Uteroplacental insufficiency causes sex-divergent changes in the placental PPARγ-Setd8 axis in the rat

Fetal outcomes after uteroplacental insufficiency (UPI) include growth restriction and sex-divergent increase in neonatal and adult-onset disease. Fetal acquisition of long-chain polyunsaturated fatty acids (LCPUFA) is 1) linked to disease outcomes, 2) mediated by the placenta, and 3) impaired in pregnancies complicated by UPI. Peroxisome proliferator activated receptor gamma (PPARγ) regulates placental LCPUFA transport via direct control of gene expression and by initiating chromatin modifications through Setd8. We previously showed in our rat model that UPI results in fetal growth restriction and development of sex-divergent neonatal and adult-onset disease. We hypothesize that UPI in the rat results in sex-divergent changes in the placental PPARγ-Setd8 axis and sex-divergent changes in fetal serum LCPUFA profiles. UPI was induced by bilateral uterine artery ligation at embryonic day 19 in pregnant Sprague Dawley rats. Male and female fetal rat serum and corresponding placenta were surgically collected at term (embryonic day 21). Serum LCPUFA profiles were measured using gas chromatography-mass spectrometry. mRNA was measured using real-time RT-PCR, protein was measured using western blotting, and PPARγ occupancy at the Setd8 promoter was measured using ChIP. Data are expressed as mean ± standard deviation (SD), *p<0.05. UPI did not affect PPARγ mRNA levels and protein abundance in male placenta or female placenta compared to sex-matched control. UPI increased Setd8 mRNA levels, protein abundance, and total PPARγ at the promoter of the Setd8 compared to sex-matched control in male placenta but not in female placenta. In male placenta, UPI increased global H4K20me compared to sex-matched control. No differences were observed in female placenta. In male fetuses, UPI increased the LCPUFA palmitic acid (PAL), linoleic acid (LA), and arachidonic acid (AA), while decreasing palmitoleic acid (PA), eicosapentaenoic acid (EPA), and docosahexaenoic acid (DHA).
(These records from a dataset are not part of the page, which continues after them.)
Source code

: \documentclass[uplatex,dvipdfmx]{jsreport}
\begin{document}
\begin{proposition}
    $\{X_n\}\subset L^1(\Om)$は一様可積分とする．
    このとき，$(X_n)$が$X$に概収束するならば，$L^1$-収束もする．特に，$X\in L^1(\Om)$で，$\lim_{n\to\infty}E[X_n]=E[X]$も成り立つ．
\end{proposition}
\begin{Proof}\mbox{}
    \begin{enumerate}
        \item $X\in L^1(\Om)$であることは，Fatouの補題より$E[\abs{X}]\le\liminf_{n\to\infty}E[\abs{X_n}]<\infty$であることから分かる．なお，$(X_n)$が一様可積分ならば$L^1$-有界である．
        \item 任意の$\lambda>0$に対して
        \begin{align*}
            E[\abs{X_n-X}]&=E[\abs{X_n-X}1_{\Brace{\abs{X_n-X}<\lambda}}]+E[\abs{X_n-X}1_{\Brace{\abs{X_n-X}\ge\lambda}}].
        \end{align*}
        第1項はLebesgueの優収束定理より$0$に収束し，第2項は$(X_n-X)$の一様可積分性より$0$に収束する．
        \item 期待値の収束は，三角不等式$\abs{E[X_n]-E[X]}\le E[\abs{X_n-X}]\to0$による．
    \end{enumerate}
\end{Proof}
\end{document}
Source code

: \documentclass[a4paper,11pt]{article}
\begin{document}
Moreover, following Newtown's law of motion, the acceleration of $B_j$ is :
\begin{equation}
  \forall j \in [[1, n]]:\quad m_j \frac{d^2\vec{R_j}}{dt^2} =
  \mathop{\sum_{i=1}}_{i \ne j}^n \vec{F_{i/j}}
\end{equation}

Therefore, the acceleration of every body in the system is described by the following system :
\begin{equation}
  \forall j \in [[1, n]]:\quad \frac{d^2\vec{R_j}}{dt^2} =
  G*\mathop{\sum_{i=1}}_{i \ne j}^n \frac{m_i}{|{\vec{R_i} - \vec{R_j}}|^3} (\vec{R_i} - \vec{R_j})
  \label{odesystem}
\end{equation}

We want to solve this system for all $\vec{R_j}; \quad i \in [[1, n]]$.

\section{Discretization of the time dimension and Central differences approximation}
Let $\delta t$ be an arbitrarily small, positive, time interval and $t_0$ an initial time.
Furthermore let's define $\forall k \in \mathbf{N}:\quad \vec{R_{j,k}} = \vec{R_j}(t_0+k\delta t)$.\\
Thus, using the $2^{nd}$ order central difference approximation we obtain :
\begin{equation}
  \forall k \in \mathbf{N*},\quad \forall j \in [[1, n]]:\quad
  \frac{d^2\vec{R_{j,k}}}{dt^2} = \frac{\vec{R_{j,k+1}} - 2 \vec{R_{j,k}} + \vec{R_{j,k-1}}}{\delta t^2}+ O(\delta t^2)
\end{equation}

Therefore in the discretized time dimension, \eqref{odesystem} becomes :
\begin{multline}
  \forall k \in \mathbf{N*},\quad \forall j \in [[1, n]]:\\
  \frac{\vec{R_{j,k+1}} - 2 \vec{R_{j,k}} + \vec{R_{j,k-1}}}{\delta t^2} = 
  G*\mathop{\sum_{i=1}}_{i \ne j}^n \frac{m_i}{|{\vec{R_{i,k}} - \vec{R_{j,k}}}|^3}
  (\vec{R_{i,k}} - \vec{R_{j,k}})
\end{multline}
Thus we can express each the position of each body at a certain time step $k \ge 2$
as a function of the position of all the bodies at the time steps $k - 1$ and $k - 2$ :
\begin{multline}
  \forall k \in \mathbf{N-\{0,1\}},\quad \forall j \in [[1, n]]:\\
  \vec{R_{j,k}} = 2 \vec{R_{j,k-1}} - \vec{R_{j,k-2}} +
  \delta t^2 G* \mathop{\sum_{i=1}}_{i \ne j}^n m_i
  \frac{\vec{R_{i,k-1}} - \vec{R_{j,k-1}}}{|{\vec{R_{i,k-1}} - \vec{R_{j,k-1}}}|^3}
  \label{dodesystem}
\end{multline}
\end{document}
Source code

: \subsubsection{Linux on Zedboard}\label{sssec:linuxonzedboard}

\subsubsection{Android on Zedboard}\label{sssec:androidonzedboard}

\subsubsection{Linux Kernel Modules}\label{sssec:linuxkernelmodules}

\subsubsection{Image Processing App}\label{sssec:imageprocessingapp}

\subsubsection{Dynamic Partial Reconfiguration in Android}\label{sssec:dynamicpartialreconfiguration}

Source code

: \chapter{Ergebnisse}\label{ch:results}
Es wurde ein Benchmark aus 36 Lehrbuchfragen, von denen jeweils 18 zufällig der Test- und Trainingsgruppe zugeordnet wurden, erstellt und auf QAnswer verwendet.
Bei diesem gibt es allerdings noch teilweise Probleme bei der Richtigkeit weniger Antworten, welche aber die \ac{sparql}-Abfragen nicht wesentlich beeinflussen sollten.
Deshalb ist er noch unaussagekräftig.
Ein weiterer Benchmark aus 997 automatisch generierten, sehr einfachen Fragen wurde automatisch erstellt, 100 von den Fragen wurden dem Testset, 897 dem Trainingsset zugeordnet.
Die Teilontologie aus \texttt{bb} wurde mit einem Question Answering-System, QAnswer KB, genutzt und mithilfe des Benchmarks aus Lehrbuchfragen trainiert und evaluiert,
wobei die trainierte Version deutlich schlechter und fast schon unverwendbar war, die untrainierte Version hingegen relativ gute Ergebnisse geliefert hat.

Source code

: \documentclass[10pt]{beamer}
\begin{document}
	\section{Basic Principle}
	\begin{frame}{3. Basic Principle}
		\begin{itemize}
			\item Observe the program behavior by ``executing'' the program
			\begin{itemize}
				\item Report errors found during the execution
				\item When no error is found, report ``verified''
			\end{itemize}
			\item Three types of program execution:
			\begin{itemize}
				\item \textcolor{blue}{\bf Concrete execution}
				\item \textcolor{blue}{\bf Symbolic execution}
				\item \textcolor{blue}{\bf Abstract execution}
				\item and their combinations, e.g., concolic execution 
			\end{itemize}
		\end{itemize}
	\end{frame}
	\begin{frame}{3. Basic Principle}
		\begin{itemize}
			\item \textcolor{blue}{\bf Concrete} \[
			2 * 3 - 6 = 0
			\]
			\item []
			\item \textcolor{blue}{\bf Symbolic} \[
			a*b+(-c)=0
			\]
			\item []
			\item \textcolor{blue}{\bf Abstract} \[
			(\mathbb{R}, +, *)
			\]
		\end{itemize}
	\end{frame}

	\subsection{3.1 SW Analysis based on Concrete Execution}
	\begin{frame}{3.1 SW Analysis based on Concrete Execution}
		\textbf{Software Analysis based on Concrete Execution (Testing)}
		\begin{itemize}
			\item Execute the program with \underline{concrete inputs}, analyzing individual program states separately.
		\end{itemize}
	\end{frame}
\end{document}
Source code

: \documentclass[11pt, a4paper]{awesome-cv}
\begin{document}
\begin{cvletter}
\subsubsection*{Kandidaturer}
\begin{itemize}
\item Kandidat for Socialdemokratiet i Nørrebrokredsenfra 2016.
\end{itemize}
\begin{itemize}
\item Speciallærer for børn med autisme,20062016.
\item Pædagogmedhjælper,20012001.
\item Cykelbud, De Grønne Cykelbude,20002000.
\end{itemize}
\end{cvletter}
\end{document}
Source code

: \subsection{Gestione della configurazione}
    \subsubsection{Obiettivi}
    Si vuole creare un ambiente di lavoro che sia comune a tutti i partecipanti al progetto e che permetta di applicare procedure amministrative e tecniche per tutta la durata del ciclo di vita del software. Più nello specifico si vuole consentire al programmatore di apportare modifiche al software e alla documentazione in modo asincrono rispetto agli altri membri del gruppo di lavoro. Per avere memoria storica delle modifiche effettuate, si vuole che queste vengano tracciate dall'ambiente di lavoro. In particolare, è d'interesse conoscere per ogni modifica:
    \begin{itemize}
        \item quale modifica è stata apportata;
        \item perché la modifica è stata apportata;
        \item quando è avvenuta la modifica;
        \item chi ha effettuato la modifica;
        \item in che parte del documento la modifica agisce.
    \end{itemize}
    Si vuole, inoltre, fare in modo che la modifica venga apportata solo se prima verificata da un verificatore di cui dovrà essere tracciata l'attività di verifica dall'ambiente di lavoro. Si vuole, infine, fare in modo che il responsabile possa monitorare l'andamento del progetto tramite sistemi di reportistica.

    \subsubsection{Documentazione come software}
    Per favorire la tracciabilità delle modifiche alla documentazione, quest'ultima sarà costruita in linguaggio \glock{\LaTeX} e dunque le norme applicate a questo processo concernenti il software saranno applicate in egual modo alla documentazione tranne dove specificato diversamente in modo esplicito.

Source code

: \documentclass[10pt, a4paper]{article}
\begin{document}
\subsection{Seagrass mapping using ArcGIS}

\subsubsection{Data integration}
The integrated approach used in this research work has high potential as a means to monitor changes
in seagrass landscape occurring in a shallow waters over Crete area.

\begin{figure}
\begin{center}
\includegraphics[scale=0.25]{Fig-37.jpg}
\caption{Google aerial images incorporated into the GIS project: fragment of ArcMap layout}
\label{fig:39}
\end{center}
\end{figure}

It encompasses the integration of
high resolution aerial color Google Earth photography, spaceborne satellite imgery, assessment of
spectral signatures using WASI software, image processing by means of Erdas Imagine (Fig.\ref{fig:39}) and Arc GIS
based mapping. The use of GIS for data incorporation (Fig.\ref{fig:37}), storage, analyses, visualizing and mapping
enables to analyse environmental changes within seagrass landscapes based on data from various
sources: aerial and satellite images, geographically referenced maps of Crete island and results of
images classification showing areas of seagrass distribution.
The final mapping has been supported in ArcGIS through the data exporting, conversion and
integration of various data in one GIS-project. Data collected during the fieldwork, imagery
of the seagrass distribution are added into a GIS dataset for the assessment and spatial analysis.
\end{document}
In female fetuses, UPI increased AA with no change in other LCPUFA. In conclusion, UPI in the rat results in sex-divergent changes in the PPARγ-Setd8 axis in association with sex-divergent changes in fetal serum LCPUFA profiles. Given the role of Setd8 in chromatin maintenance, sex-divergent changes in PPARγ-driven Setd8 expression may influence UPI-induced sex-divergent changes in the placental transcriptome and subsequent placental transfer of LCPUFA.